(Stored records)
══════
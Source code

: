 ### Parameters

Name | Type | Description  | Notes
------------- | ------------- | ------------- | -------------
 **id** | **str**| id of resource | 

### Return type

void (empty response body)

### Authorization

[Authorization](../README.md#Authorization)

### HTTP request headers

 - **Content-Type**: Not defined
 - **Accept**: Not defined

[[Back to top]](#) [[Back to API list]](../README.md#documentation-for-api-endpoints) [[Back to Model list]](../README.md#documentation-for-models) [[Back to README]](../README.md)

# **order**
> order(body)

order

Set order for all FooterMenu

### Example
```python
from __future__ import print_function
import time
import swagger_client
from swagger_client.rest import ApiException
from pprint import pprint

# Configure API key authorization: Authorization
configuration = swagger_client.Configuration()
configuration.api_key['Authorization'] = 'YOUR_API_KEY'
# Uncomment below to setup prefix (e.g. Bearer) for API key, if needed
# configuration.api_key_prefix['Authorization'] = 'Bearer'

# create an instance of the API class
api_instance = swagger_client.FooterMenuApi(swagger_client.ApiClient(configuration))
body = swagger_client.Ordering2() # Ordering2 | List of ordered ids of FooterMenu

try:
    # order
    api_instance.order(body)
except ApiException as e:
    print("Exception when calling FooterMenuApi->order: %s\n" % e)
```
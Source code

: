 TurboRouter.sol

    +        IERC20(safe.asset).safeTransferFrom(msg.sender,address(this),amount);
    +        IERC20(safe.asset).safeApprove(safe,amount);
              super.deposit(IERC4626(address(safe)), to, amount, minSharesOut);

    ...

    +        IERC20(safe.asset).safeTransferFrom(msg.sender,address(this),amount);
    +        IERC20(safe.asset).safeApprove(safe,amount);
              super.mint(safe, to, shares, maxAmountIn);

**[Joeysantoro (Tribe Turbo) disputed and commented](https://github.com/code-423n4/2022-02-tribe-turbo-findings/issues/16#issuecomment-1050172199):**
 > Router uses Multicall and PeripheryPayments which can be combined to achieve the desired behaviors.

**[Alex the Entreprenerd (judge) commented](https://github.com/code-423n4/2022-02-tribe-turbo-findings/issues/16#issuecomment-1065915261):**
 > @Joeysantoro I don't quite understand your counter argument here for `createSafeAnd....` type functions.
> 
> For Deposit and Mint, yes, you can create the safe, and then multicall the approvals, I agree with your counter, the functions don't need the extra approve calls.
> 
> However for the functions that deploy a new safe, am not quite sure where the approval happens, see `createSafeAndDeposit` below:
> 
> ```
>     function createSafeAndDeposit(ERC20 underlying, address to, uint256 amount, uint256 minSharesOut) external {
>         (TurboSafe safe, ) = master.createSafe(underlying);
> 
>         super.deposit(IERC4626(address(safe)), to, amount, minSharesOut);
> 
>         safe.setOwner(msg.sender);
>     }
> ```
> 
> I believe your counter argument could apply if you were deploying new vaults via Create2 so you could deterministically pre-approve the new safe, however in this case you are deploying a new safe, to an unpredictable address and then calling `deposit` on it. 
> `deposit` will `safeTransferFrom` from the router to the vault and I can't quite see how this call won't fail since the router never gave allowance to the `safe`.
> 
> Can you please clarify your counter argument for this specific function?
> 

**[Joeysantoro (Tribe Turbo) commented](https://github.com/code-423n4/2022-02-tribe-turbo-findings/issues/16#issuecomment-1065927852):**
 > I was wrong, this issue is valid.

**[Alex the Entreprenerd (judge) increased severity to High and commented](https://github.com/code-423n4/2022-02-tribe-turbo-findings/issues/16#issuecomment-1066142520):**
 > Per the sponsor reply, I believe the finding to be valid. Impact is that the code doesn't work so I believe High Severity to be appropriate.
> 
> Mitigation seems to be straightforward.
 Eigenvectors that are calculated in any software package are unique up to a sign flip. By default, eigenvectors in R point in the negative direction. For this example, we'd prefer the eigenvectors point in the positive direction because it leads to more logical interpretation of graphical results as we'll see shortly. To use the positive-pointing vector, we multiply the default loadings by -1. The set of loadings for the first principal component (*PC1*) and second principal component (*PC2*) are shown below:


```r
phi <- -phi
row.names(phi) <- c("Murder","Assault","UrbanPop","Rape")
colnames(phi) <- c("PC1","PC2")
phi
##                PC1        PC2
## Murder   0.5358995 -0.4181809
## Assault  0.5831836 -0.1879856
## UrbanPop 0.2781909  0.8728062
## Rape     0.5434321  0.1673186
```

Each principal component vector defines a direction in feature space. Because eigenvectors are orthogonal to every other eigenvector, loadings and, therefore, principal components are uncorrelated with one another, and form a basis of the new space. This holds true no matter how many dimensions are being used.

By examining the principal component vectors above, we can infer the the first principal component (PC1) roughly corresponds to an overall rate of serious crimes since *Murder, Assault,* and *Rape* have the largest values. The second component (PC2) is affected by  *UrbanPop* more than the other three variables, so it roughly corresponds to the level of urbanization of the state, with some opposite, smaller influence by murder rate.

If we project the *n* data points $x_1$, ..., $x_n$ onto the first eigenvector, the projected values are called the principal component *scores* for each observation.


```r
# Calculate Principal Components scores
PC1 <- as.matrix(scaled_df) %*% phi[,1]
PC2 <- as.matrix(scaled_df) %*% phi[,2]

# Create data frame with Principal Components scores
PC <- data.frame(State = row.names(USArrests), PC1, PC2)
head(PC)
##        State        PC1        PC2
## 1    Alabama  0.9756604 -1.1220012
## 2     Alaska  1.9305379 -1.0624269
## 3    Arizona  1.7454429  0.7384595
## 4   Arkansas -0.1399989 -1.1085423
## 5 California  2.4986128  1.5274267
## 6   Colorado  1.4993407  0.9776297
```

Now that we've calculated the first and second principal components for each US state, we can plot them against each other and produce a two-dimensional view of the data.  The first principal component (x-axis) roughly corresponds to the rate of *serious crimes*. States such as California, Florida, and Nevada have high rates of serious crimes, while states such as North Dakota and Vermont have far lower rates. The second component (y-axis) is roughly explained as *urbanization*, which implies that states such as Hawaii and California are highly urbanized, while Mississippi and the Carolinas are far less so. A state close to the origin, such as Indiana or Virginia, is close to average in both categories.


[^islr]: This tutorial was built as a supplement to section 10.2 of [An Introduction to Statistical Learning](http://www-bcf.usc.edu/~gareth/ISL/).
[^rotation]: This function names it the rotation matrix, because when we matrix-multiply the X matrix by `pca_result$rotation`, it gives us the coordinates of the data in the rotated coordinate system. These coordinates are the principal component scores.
══════
→ **PROBLEM TO WORK ON**
The answer should reproduce each entry above in full.

→ **WORKED SOLUTION**
Source code

: ### Parameters

Name | Type | Description  | Notes
------------- | ------------- | ------------- | -------------
 **id** | **str**| id of resource | 

### Return type

void (empty response body)

### Authorization

[Authorization](../README.md#Authorization)

### HTTP request headers

 - **Content-Type**: Not defined
 - **Accept**: Not defined

[[Back to top]](#) [[Back to API list]](../README.md#documentation-for-api-endpoints) [[Back to Model list]](../README.md#documentation-for-models) [[Back to README]](../README.md)

# **order**
> order(body)

order

Set order for all FooterMenu

### Example
```python
from __future__ import print_function
import time
import swagger_client
from swagger_client.rest import ApiException
from pprint import pprint

# Configure API key authorization: Authorization
configuration = swagger_client.Configuration()
configuration.api_key['Authorization'] = 'YOUR_API_KEY'
# Uncomment below to setup prefix (e.g. Bearer) for API key, if needed
# configuration.api_key_prefix['Authorization'] = 'Bearer'

# create an instance of the API class
api_instance = swagger_client.FooterMenuApi(swagger_client.ApiClient(configuration))
body = swagger_client.Ordering2() # Ordering2 | List of ordered ids of FooterMenu

try:
    # order
    api_instance.order(body)
except ApiException as e:
    print("Exception when calling FooterMenuApi->order: %s\n" % e)
```
Source code

: TurboRouter.sol

    +        IERC20(safe.asset).safeTransferFrom(msg.sender,address(this),amount);
    +        IERC20(safe.asset).safeApprove(safe,amount);
              super.deposit(IERC4626(address(safe)), to, amount, minSharesOut);

    ...

    +        IERC20(safe.asset).safeTransferFrom(msg.sender,address(this),amount);
    +        IERC20(safe.asset).safeApprove(safe,amount);
              super.mint(safe, to, shares, maxAmountIn);

**[Joeysantoro (Tribe Turbo) disputed and commented](https://github.com/code-423n4/2022-02-tribe-turbo-findings/issues/16#issuecomment-1050172199):**
 > Router uses Multicall and PeripheryPayments which can be combined to achieve the desired behaviors.

**[Alex the Entreprenerd (judge) commented](https://github.com/code-423n4/2022-02-tribe-turbo-findings/issues/16#issuecomment-1065915261):**
 > @Joeysantoro I don't quite understand your counter argument here for `createSafeAnd....` type functions.
> 
> For Deposit and Mint, yes, you can create the safe, and then multicall the approvals, I agree with your counter, the functions don't need the extra approve calls.
> 
> However for the functions that deploy a new safe, am not quite sure where the approval happens, see `createSafeAndDeposit` below:
> 
> ```
>     function createSafeAndDeposit(ERC20 underlying, address to, uint256 amount, uint256 minSharesOut) external {
>         (TurboSafe safe, ) = master.createSafe(underlying);
> 
>         super.deposit(IERC4626(address(safe)), to, amount, minSharesOut);
> 
>         safe.setOwner(msg.sender);
>     }
> ```
> 
> I believe your counter argument could apply if you were deploying new vaults via Create2 so you could deterministically pre-approve the new safe, however in this case you are deploying a new safe, to an unpredictable address and then calling `deposit` on it. 
> `deposit` will `safeTransferFrom` from the router to the vault and I can't quite see how this call won't fail since the router never gave allowance to the `safe`.
> 
> Can you please clarify your counter argument for this specific function?
> 

**[Joeysantoro (Tribe Turbo) commented](https://github.com/code-423n4/2022-02-tribe-turbo-findings/issues/16#issuecomment-1065927852):**
 > I was wrong, this issue is valid.

**[Alex the Entreprenerd (judge) increased severity to High and commented](https://github.com/code-423n4/2022-02-tribe-turbo-findings/issues/16#issuecomment-1066142520):**
 > Per the sponsor reply, I believe the finding to be valid. Impact is that the code doesn't work so I believe High Severity to be appropriate.
> 
> Mitigation seems to be straightforward.
 Eigenvectors that are calculated in any software package are unique up to a sign flip. By default, eigenvectors in R point in the negative direction. For this example, we'd prefer the eigenvectors point in the positive direction because it leads to more logical interpretation of graphical results as we'll see shortly. To use the positive-pointing vector, we multiply the default loadings by -1. The set of loadings for the first principal component (*PC1*) and second principal component (*PC2*) are shown below:


```r
phi <- -phi
row.names(phi) <- c("Murder","Assault","UrbanPop","Rape")
colnames(phi) <- c("PC1","PC2")
phi
##                PC1        PC2
## Murder   0.5358995 -0.4181809
## Assault  0.5831836 -0.1879856
## UrbanPop 0.2781909  0.8728062
## Rape     0.5434321  0.1673186
```

Each principal component vector defines a direction in feature space. Because eigenvectors are orthogonal to every other eigenvector, loadings and, therefore, principal components are uncorrelated with one another, and form a basis of the new space. This holds true no matter how many dimensions are being used.

By examining the principal component vectors above, we can infer the the first principal component (PC1) roughly corresponds to an overall rate of serious crimes since *Murder, Assault,* and *Rape* have the largest values. The second component (PC2) is affected by  *UrbanPop* more than the other three variables, so it roughly corresponds to the level of urbanization of the state, with some opposite, smaller influence by murder rate.

If we project the *n* data points $x_1$, ..., $x_n$ onto the first eigenvector, the projected values are called the principal component *scores* for each observation.


```r
# Calculate Principal Components scores
PC1 <- as.matrix(scaled_df) %*% phi[,1]
PC2 <- as.matrix(scaled_df) %*% phi[,2]

# Create data frame with Principal Components scores
PC <- data.frame(State = row.names(USArrests), PC1, PC2)
head(PC)
##        State        PC1        PC2
## 1    Alabama  0.9756604 -1.1220012
## 2     Alaska  1.9305379 -1.0624269
## 3    Arizona  1.7454429  0.7384595
## 4   Arkansas -0.1399989 -1.1085423
## 5 California  2.4986128  1.5274267
## 6   Colorado  1.4993407  0.9776297
```

Now that we've calculated the first and second principal components for each US state, we can plot them against each other and produce a two-dimensional view of the data.  The first principal component (x-axis) roughly corresponds to the rate of *serious crimes*. States such as California, Florida, and Nevada have high rates of serious crimes, while states such as North Dakota and Vermont have far lower rates. The second component (y-axis) is roughly explained as *urbanization*, which implies that states such as Hawaii and California are highly urbanized, while Mississippi and the Carolinas are far less so. A state close to the origin, such as Indiana or Virginia, is close to average in both categories.


[^islr]: This tutorial was built as a supplement to section 10.2 of [An Introduction to Statistical Learning](http://www-bcf.usc.edu/~gareth/ISL/).
[^rotation]: This function names it the rotation matrix, because when we matrix-multiply the X matrix by `pca_result$rotation`, it gives us the coordinates of the data in the rotated coordinate system. These coordinates are the principal component scores.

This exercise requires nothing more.